Today in Federal Energy Regulatory Commission Docket No. EC16-77-002, Public Citizen challenged BlackRock’s application for authorization under Section 203 of the Federal Power Act for an extension of its blanket authorizations to acquire and vote the voting securities of certain utilities and utility holding companies.

BlackRock is the world’s largest asset manager, with $9.5 trillion worth of assets under management.[1] BlackRock’s gargantuan role as a manager of voting securities is unparalleled in the history of modern capitalism. Not only is it impossible for a fund manager of BlackRock’s size and scope to remain a passive investor, scholarly research demonstrates that BlackRock’s accumulation of voting securities constitutes control over utilities, and its horizontal power over competing utilities harms competition.

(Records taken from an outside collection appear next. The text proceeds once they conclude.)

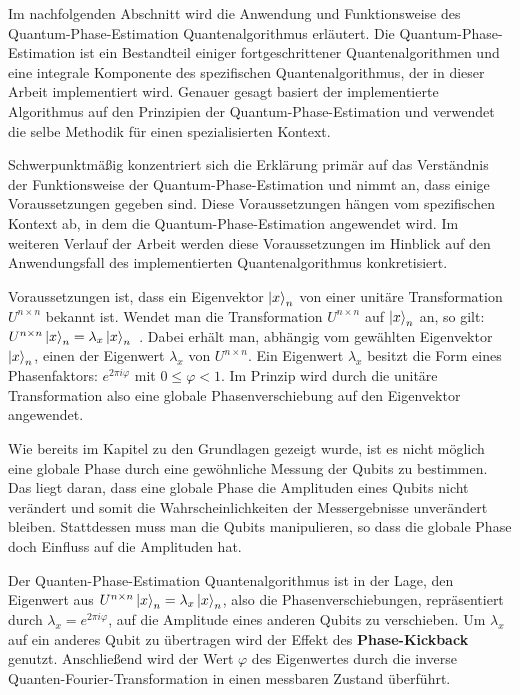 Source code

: Im nachfolgenden Abschnitt wird die Anwendung und Funktionsweise des Quantum-Phase-Estimation Quantenalgorithmus erläutert. 
Die Quantum-Phase-Estimation ist ein Bestandteil einiger fortgeschrittener Quantenalgorithmen und eine integrale Komponente des spezifischen Quantenalgorithmus, 
der in dieser Arbeit implementiert wird. 
Genauer gesagt basiert der implementierte Algorithmus auf den Prinzipien der Quantum-Phase-Estimation und verwendet die selbe Methodik für einen spezialisierten Kontext.

Schwerpunktmäßig konzentriert sich die Erklärung primär auf das Verständnis der Funktionsweise der Quantum-Phase-Estimation und nimmt an, dass einige Voraussetzungen gegeben sind. 
Diese Voraussetzungen hängen vom spezifischen Kontext ab, 
in dem die Quantum-Phase-Estimation angewendet wird. 
Im weiteren Verlauf der Arbeit werden diese Voraussetzungen im Hinblick auf den Anwendungsfall des implementierten Quantenalgorithmus konkretisiert.

Voraussetzungen ist, dass ein Eigenvektor \(\ket{x}_n\) von einer unitäre Transformation \(U^{n\times n}\) bekannt ist.
Wendet man die Transformation \(U^{n\times n}\) auf \(\ket{x}_n\) an, 
so gilt: \(U^{n\times n}\ket{x}_n=\lambda_x\ket{x}_n\)~\cite{nielsen_chuang_2010}.
Dabei erhält man, abhängig vom gewählten Eigenvektor \(\ket{x}_n\), einen der Eigenwert \(\lambda_x\) von \(U^{n\times n}\).
Ein Eigenwert \(\lambda_x\) besitzt die Form eines Phasenfaktors: \(e^{2\pi i \varphi}\)
mit \(0 \leq \varphi < 1\).
Im Prinzip wird durch die unitäre Transformation also eine globale Phasenverschiebung auf den Eigenvektor angewendet.

Wie bereits im Kapitel zu den Grundlagen gezeigt wurde, 
ist es nicht möglich eine globale Phase durch eine gewöhnliche Messung der Qubits zu bestimmen. 
Das liegt daran, 
dass eine globale Phase die Amplituden eines Qubits nicht verändert und somit die Wahrscheinlichkeiten der Messergebnisse unverändert bleiben.
Stattdessen muss man die Qubits manipulieren, so dass die globale Phase doch Einfluss auf die Amplituden hat.

Der Quanten-Phase-Estimation Quantenalgorithmus ist in der Lage, 
den Eigenwert aus \(U^{n\times n}\ket{x}_n=\lambda_x\ket{x}_n\), also die Phasenverschiebungen, repräsentiert durch \(\lambda_x = e^{2\pi i \varphi}\),
auf die Amplitude eines anderen Qubits zu verschieben.
Um \(\lambda_x\) auf ein anderes Qubit zu übertragen wird der Effekt des \textbf{Phase-Kickback} genutzt.
Anschließend wird der Wert \(\varphi\) des Eigenwertes durch die inverse Quanten-Fourier-Transformation in einen messbaren Zustand überführt.

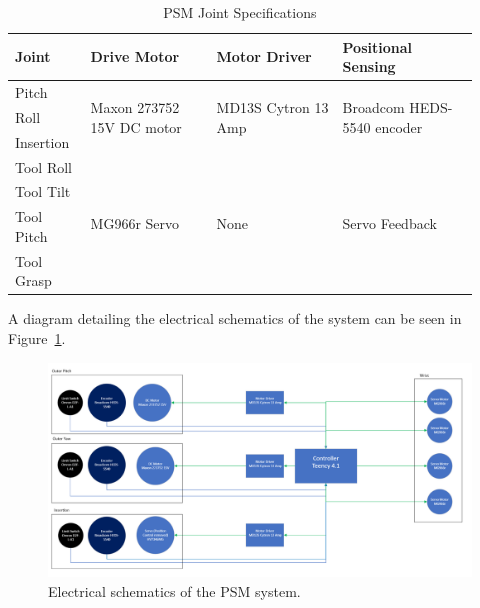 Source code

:\begin{table}[htb!]
    \centering
    \caption{PSM Joint Specifications} %
    \label{tab:psm_specs} %
    \begin{tabular}{|p{0.15\linewidth}|p{0.25\linewidth}|p{0.25\linewidth}|p{0.27\linewidth}|}
        \hline
        \textbf{Joint} & \textbf{Drive Motor} & \textbf{Motor Driver} & \textbf{Positional Sensing} \\
        \hline
        Pitch & \multirow{3}{=}{\centering Maxon 273752 15V DC motor} & \multirow{3}{=}{\centering MD13S Cytron 13 Amp} & \multirow{3}{=}{\centering Broadcom HEDS-5540 encoder} \\
        Roll & & & \\
        Insertion & & & \\
        \hline
        Tool Roll & \multirow{4}{=}{\centering MG966r Servo} & \multirow{4}{=}{\centering None} & \multirow{4}{=}{\centering Servo Feedback} \\
        Tool Tilt & & & \\
        Tool Pitch & & & \\
        Tool Grasp & & & \\
        \hline
    \end{tabular}
\end{table}

A diagram detailing the electrical schematics of the system can be seen in Figure~\ref{fig:psm_electrical_schematics}.

\begin{figure}[htb!] %
    \centering
    \includegraphics[width=0.85\linewidth]{figures/PSM_electrical.png}
    \caption{Electrical schematics of the PSM system. \cite{walder2022design} }
    \label{fig:psm_electrical_schematics} %
\end{figure}

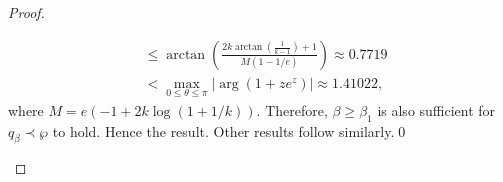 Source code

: \documentclass[12pt, reqno]{amsart}
\numberwithin{equation}{section}
\theoremstyle{plain}
\theoremstyle{definition}
\theoremstyle{remark}
\begin{document}
\begin{proof}
\begin{itemize}
\begin{align*}
		&\leq \arctan\left(\frac{2k\arctan(\frac{1}{k-1})+1}{M(1-1/e)}\right) \approx 0.7719\\
		&<\max_{0\leq\theta\leq\pi}|\arg(1+ze^z)| \approx 1.41022,
		\end{align*}
		where $M=e(-1+2k\log(1+1/k))$.
		Therefore, $\beta\geq\beta_{1}$ is also sufficient for $q_{\beta}\prec\wp$ to hold. Hence the result. Other results follow similarly.\qed

\end{itemize}
\end{proof}
\end{document}
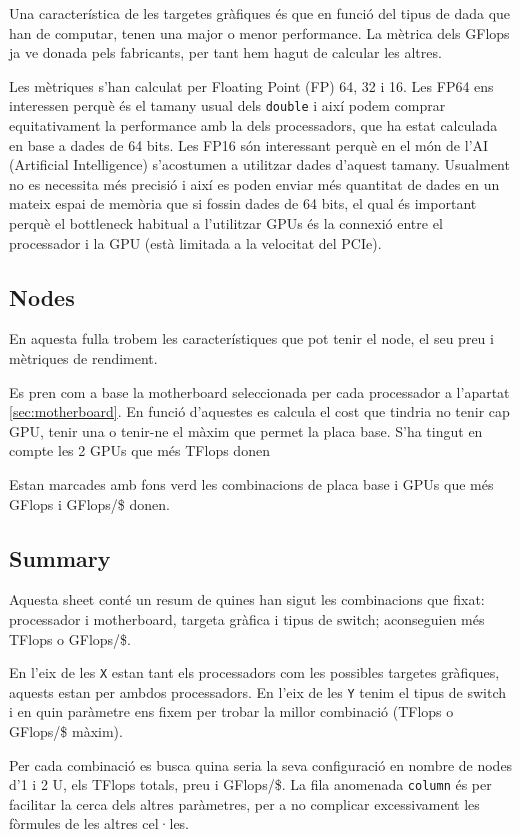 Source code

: Una característica de les targetes gràfiques és que en funció del tipus de dada que han de computar, tenen una major o menor performance. La mètrica dels GFlops ja ve donada pels fabricants, per tant hem hagut de calcular les altres. 

Les mètriques s'han calculat per Floating Point (FP) 64, 32 i 16.
Les FP64 ens interessen perquè és el tamany usual dels \texttt{double} i així podem comprar equitativament la performance amb la dels processadors, que ha estat calculada en base a dades de 64 bits.
Les FP16 són interessant perquè en el món de l'AI (Artificial Intelligence) s'acostumen a utilitzar dades d'aquest tamany. Usualment no es necessita més precisió i així es poden enviar més quantitat de dades en un mateix espai de memòria que si fossin dades de 64 bits, el qual és important perquè el bottleneck habitual a l'utilitzar GPUs és la connexió entre el processador i la GPU (està limitada a la velocitat del PCIe).

\subsection{Nodes}
En aquesta fulla trobem les característiques que pot tenir el node, el seu preu i mètriques de rendiment.

Es pren com a base la motherboard seleccionada per cada processador a l'apartat \ref{sec:motherboard}. En funció d'aquestes es calcula el cost que tindria no tenir cap GPU, tenir una o tenir-ne el màxim que permet la placa base. S'ha tingut en compte les 2 GPUs que més TFlops donen

Estan marcades amb fons verd les combinacions de placa base i GPUs que més GFlops i GFlops/\$ donen.

\subsection{Summary}
Aquesta sheet conté un resum de quines han sigut les combinacions que fixat: processador i motherboard, targeta gràfica i tipus de switch; aconseguien més TFlops o GFlops/\$.

En l'eix de les \texttt{X} estan tant els processadors com les possibles targetes gràfiques, aquests estan per ambdos processadors. En l'eix de les \texttt{Y} tenim el tipus de switch i en quin paràmetre ens fixem per trobar la millor combinació (TFlops o GFlops/\$ màxim).

Per cada combinació es busca quina seria la seva configuració en nombre de nodes d'1 i 2 U, els TFlops totals, preu i GFlops/\$. La fila anomenada \texttt{column} és per facilitar la cerca dels altres paràmetres, per a no complicar excessivament les fòrmules de les altres cel·les.

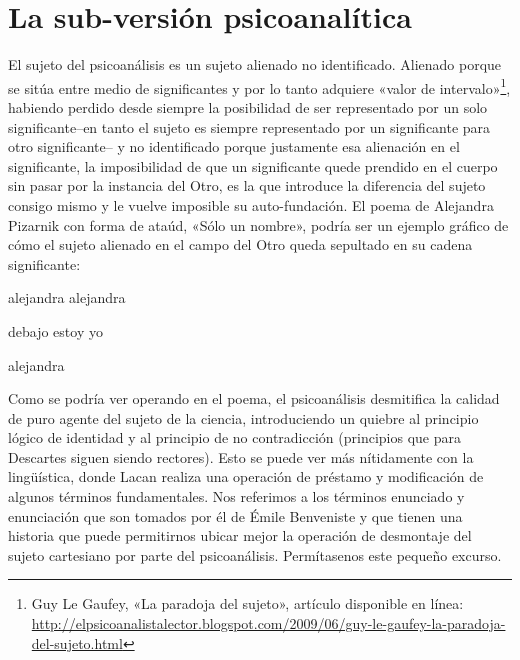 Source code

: \section{La sub-versión psicoanalítica}

El sujeto del psicoanálisis es un sujeto alienado no identificado. Alienado porque se sitúa entre medio de significantes y por lo tanto adquiere «valor de intervalo»\footnote{Guy Le Gaufey, «La paradoja del sujeto», artículo disponible en línea: \url{http://elpsicoanalistalector.blogspot.com/2009/06/guy-le-gaufey-la-paradoja-del-sujeto.html}}, habiendo perdido desde siempre la posibilidad de ser representado por un solo significante--en tanto el sujeto es siempre representado por un significante para otro significante-- y no identificado porque justamente esa alienación en el significante, la imposibilidad de que un significante quede prendido en el cuerpo sin pasar por la instancia del Otro, es la que introduce la diferencia del sujeto consigo mismo y le vuelve imposible su auto-fundación. El poema de Alejandra Pizarnik con forma de ataúd, «Sólo un nombre», podría ser un ejemplo gráfico de cómo el sujeto alienado en el campo del Otro queda sepultado en su cadena significante:

alejandra alejandra

debajo estoy yo

alejandra

Como se podría ver operando en el poema, el psicoanálisis desmitifica la calidad de puro agente del sujeto de la ciencia, introduciendo un quiebre al principio lógico de identidad y al principio de no contradicción (principios que para Descartes siguen siendo rectores). Esto se puede ver más nítidamente con la lingüística, donde Lacan realiza una operación de préstamo y modificación de algunos términos fundamentales. Nos referimos a los términos enunciado y enunciación que son tomados por él de Émile Benveniste y que tienen una historia que puede permitirnos ubicar mejor la operación de desmontaje del sujeto cartesiano por parte del psicoanálisis. Permítasenos este pequeño excurso.

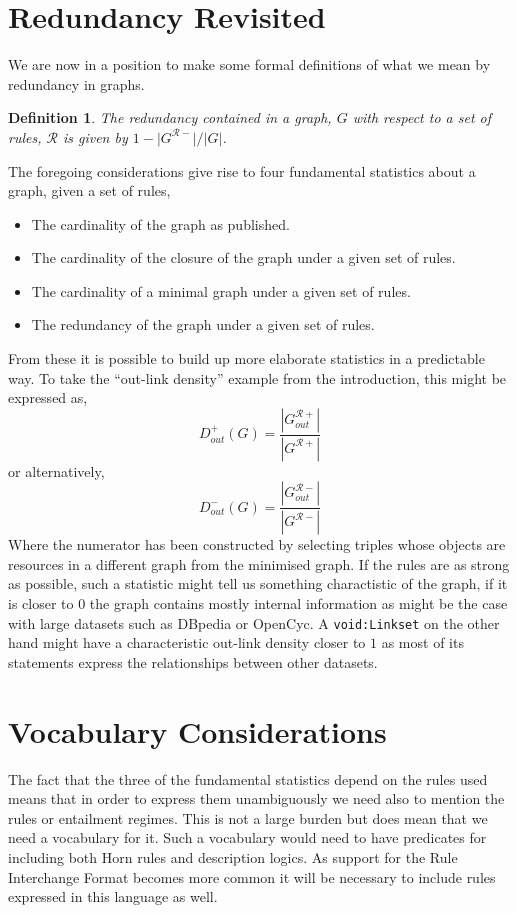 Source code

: \documentclass{article}
\newtheorem{defn}{Definition}
\begin{document}
\section{Redundancy Revisited}

We are now in a position to make some formal definitions of
what we mean by redundancy in graphs.

\begin{defn}
  The {\em redundancy} contained in a graph, $G$ with respect
  to a set of rules, ${\mathcal R}$ is given by
  $1 - {|G^{{\mathcal R}-}}|/{|G|}$.
\end{defn}

The foregoing considerations give rise to four fundamental
statistics about a graph, given a set of rules,

\begin{itemize}
  \item The cardinality of the graph as published.
  \item The cardinality of the closure of the graph under a given
    set of rules.
  \item The cardinality of a minimal graph under a given set of
    rules.
  \item The redundancy of the graph under a given set of rules.
\end{itemize}

From these it is possible to build up more elaborate statistics
in a predictable way. To take the ``out-link density'' example
from the introduction, this might be expressed as,
$$
D^{+}_{out}(G) = \frac{|G^{{\mathcal R}+}_{out}|}{|G^{{\mathcal R}+}|}
$$
or alternatively,
$$
D^{-}_{out}(G) = \frac{|G^{{\mathcal R}-}_{out}|}{|G^{{\mathcal R}-}|}
$$
Where the numerator has been constructed by selecting triples 
whose objects are resources in a different graph from the minimised
graph. If the rules are as strong as possible, such a statistic
might tell us something charactistic of the graph, if it is closer
to $0$ the graph contains mostly internal information as might be
the case with large datasets such as DBpedia or OpenCyc. A
\texttt{void:Linkset} on the other hand might have a characteristic
out-link density closer to $1$ as most of its statements express
the relationships between other datasets.

\section{Vocabulary Considerations}

The fact that the three of the fundamental statistics depend on the
rules used means that in order to express them unambiguously we need
also to mention the rules or entailment regimes. This is not a large
burden but does mean that we need a vocabulary for it. Such a
vocabulary would need to have predicates for including both Horn rules
and description logics. As support for the Rule Interchange Format
\cite{RIFBLD10} becomes more common it will be necessary to 
include rules expressed in this language as well.
\end{document}
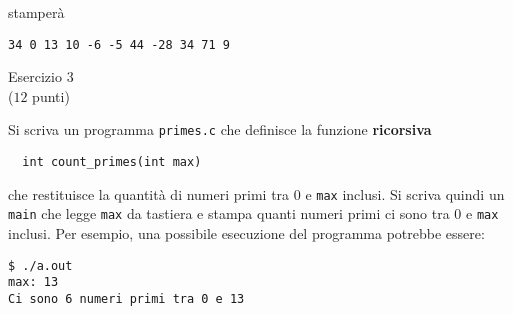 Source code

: \documentclass[italian,12pt]{article}
\begin{document}
\noindent
stamper\`a
%
{\small
\begin{verbatim}
34 0 13 10 -6 -5 44 -28 34 71 9
\end{verbatim}
}
%
\begin{center}{\Large Esercizio 3}\\
($12$ punti)\end{center}
%
Si scriva un programma \texttt{primes.c} che definisce la funzione \textbf{ricorsiva}
\begin{verbatim}
  int count_primes(int max)
\end{verbatim}
%
che restituisce la quantit\`a di numeri primi tra 0 e \texttt{max} inclusi.
Si scriva quindi un \texttt{main} che legge \texttt{max} da tastiera
e stampa quanti numeri primi ci sono tra 0 e \texttt{max} inclusi.
Per esempio, una possibile esecuzione del programma potrebbe essere:
%
{\small
\begin{verbatim}
$ ./a.out
max: 13
Ci sono 6 numeri primi tra 0 e 13
\end{verbatim}
}
\end{document}

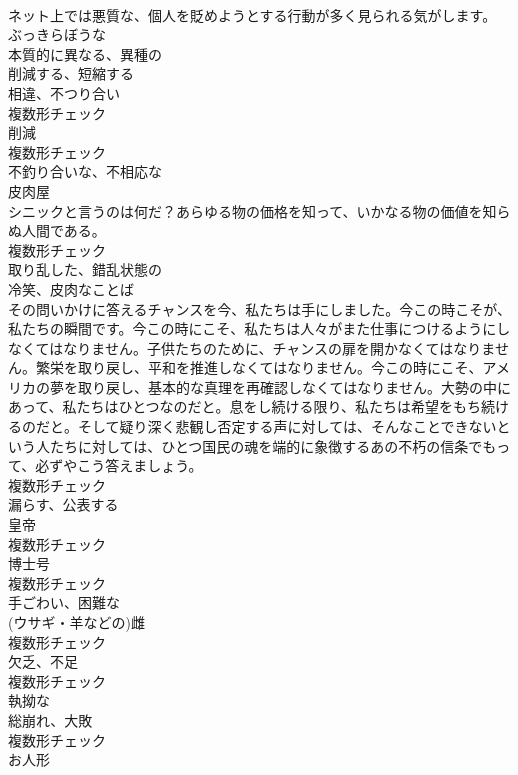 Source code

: \documentclass[8pt]{extreport}
\begin{document}
\begin{CJK}{UTF8}{min}
\\	ネット上では悪質な、個人を貶めようとする行動が多く見られる気がします。	
\\	[形容詞]	ぶっきらぼうな	
\\	[形容詞]	本質的に異なる、異種の	
\\	[動詞]	削減する、短縮する	
\\	[名詞]	相違、不つり合い	
\\	複数形チェック
\\	[名詞]	削減	
\\	複数形チェック
\\	[形容詞]	不釣り合いな、不相応な	
\\	[名詞]	皮肉屋	
\\	シニックと言うのは何だ？あらゆる物の価格を知って、いかなる物の価値を知らぬ人間である。	
\\	複数形チェック
\\	[形容詞]	取り乱した、錯乱状態の	
\\	[名詞]	冷笑、皮肉なことば	
\\	その問いかけに答えるチャンスを今、私たちは手にしました。今この時こそが、私たちの瞬間です。今この時にこそ、私たちは人々がまた仕事につけるようにしなくてはなりません。子供たちのために、チャンスの扉を開かなくてはなりません。繁栄を取り戻し、平和を推進しなくてはなりません。今この時にこそ、アメリカの夢を取り戻し、基本的な真理を再確認しなくてはなりません。大勢の中にあって、私たちはひとつなのだと。息をし続ける限り、私たちは希望をもち続けるのだと。そして疑り深く悲観し否定する声に対しては、そんなことできないという人たちに対しては、ひとつ国民の魂を端的に象徴するあの不朽の信条でもって、必ずやこう答えましょう。	
\\	複数形チェック
\\	[動詞]	漏らす、公表する	
\\	[名詞]	皇帝	
\\	複数形チェック
\\	[名詞]	博士号	
\\	複数形チェック
\\	[形容詞]	手ごわい、困難な	
\\	[名詞]	(ウサギ・羊などの)雌	
\\	複数形チェック
\\	[名詞]	欠乏、不足	
\\	複数形チェック
\\	[形容詞]	執拗な	
\\	[名詞]	総崩れ、大敗	
\\	複数形チェック
\\	[名詞]	お人形	

\end{CJK}
\end{document}
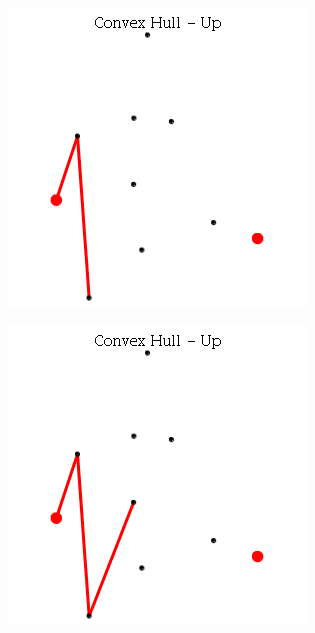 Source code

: \documentclass[12pt]{article}
\begin{document}
          \begin{figure}[h]
            \centering
            \begin{subfigure}[h]{0.3\linewidth}
              \includegraphics[width=\linewidth]{GIF/Up-2}
              \caption{}
            \end{subfigure}
            \begin{subfigure}[h]{0.3\linewidth}
              \includegraphics[width=\linewidth]{GIF/Up-3}

\end{subfigure}
\end{figure}
\end{document}
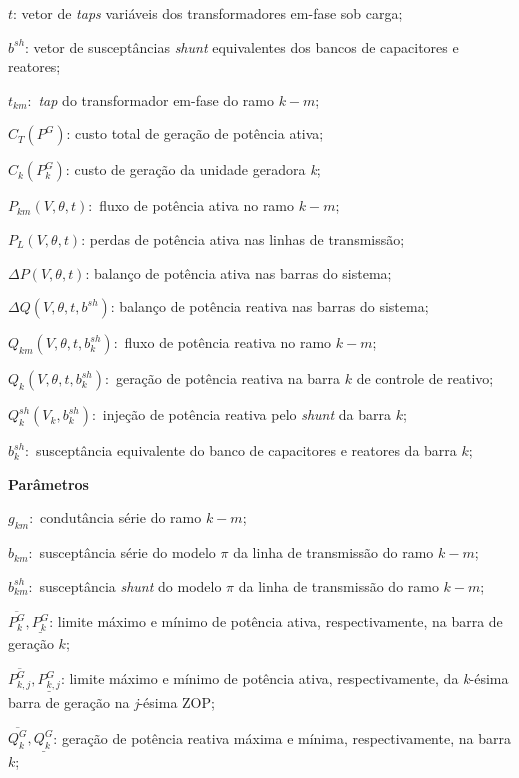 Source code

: \documentclass[
	12pt,				%
	openany,			%
	twoside,			%
	a4paper,			%
	chapter=TITLE,		%
	section=Title,		%
	subsection=Title,	%
	subsubsection=Title,%
	english,			%
	french,				%
	spanish,			%
	brazil			%
	]{abntex2}
\begin{document}
\begin{ERRATA}
\noindent $t$: vetor de \emph{taps} variáveis dos transformadores em-fase sob carga;

\noindent $b^{sh}$: vetor de susceptâncias \emph{shunt} equivalentes dos bancos de capacitores e reatores;

\noindent $t_{km}:$ \textit{tap} do transformador em-fase do ramo $k-m$;

\noindent $C_T(P^{G})$: custo total de geração de potência ativa;

\noindent $C_k(P^{G}_k)$: custo de geração da unidade geradora \emph{k};

\noindent $P_{km}(V,\theta,t):$ fluxo de potência ativa no ramo $k-m$;

\noindent $P_L(V,\theta,t)$: perdas de potência ativa nas linhas de transmissão;

\noindent $\Delta P(V,\theta,t)$:  balanço de potência ativa nas barras do sistema;

\noindent $\Delta Q(V,\theta,t, b^{sh})$: balanço de potência reativa nas barras do sistema;

\noindent $Q_{km}(V,\theta,t, b_k^{sh}):$ fluxo de potência reativa no ramo $k-m$;

\noindent $Q_{k}(V,\theta,t, b_k^{sh}):$ geração de potência reativa na barra $k$ de controle de reativo;

\noindent $Q_{k}^{sh}(V_k,b_k^{sh}):$ injeção de potência reativa pelo \textit{shunt} da barra $k$;

\noindent $b_{k}^{sh}:$ susceptância equivalente do banco de capacitores e reatores da barra $k$;

\noindent \textbf{Parâmetros}

\noindent $g_{km}:$ condutância série do ramo $k-m$;

\noindent $b_{km}:$ susceptância série do modelo $\pi$ da linha de transmissão do ramo $k-m$;

\noindent $b_{km}^{sh}:$ susceptância \textit{shunt} do modelo $\pi$ da linha de transmissão do ramo $k-m$;

\noindent $\overline{P^{G}_{k}}, \underline{P^{G}_{k}}$: limite máximo e mínimo de potência ativa, respectivamente, na barra de geração $k$;

\noindent $\overline{P^{G}_{k,j}}, \underline{P^{G}_{k,j}}$: limite máximo e mínimo de potência ativa, respectivamente, da \emph{k}-ésima barra de geração na \emph{j}-ésima ZOP;

\noindent $\overline{Q^{G}_{k}}, \underline{Q^{G}_{k}}$: geração de potência reativa máxima e mínima, respectivamente, na barra $k$;


\end{ERRATA}
\end{document}
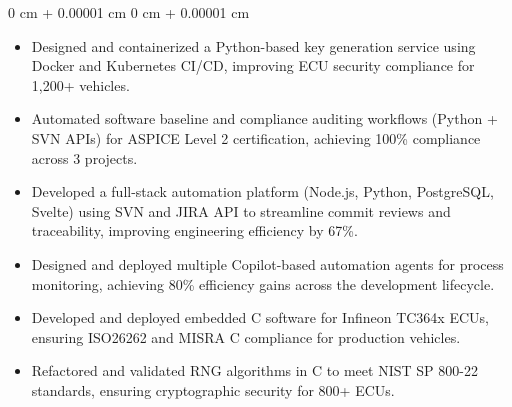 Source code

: \documentclass[10pt, letterpaper]{article}
\newenvironment{highlights}{
    \begin{itemize}[
        topsep=0.10 cm,
        parsep=0.10 cm,
        partopsep=0pt,
        itemsep=0pt,
        leftmargin=0 cm + 10pt
    ]
}{
    \end{itemize}
} %
\newenvironment{onecolentry}{
    \begin{adjustwidth}{
        0 cm + 0.00001 cm
    }{
        0 cm + 0.00001 cm
    }
}{
    \end{adjustwidth}
} %
\newenvironment{twocolentry}[2][]{
    \onecolentry
    \def\secondColumn{#2}
    \setcolumnwidth{\fill, 4.5 cm}
    \begin{paracol}{2}
}{
    \switchcolumn \raggedleft \secondColumn
    \end{paracol}
    \endonecolentry
} %
\begin{document}
        \vspace{0.10 cm}
        \begin{onecolentry}
            \begin{highlights}
                \item Designed and containerized a Python-based key generation service using Docker and Kubernetes CI/CD, improving ECU security compliance for 1,200+ vehicles. 
                \item Automated software baseline and compliance auditing workflows (Python + SVN APIs) for ASPICE Level 2 certification, achieving 100\% compliance across 3 projects.
                \item Developed a full-stack automation platform (Node.js, Python, PostgreSQL, Svelte) using SVN and JIRA API to streamline commit reviews and traceability, improving engineering efficiency by 67\%.
                \item Designed and deployed multiple Copilot-based automation agents for process monitoring, achieving 80\% efficiency gains across the development lifecycle.
                \item Developed and deployed embedded C software for Infineon TC364x ECUs, ensuring ISO26262 and MISRA C compliance for production vehicles.
                \item Refactored and validated RNG algorithms in C to meet NIST SP 800-22 standards, ensuring cryptographic security for 800+ ECUs.
            \end{highlights}
        \end{onecolentry}




\end{document}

Public Citizen therefore requests that the Commission set the matter of blanket reauthorization for hearing in order to comprehensively assess the circumstances by which BlackRock’s unprecedented control and influence over utilities may be undermining competition and threatening just and reasonable rates, as the current record in this proceeding fails to provide justification for granting blanket authorizations to BlackRock to vote the voting securities of public utilities.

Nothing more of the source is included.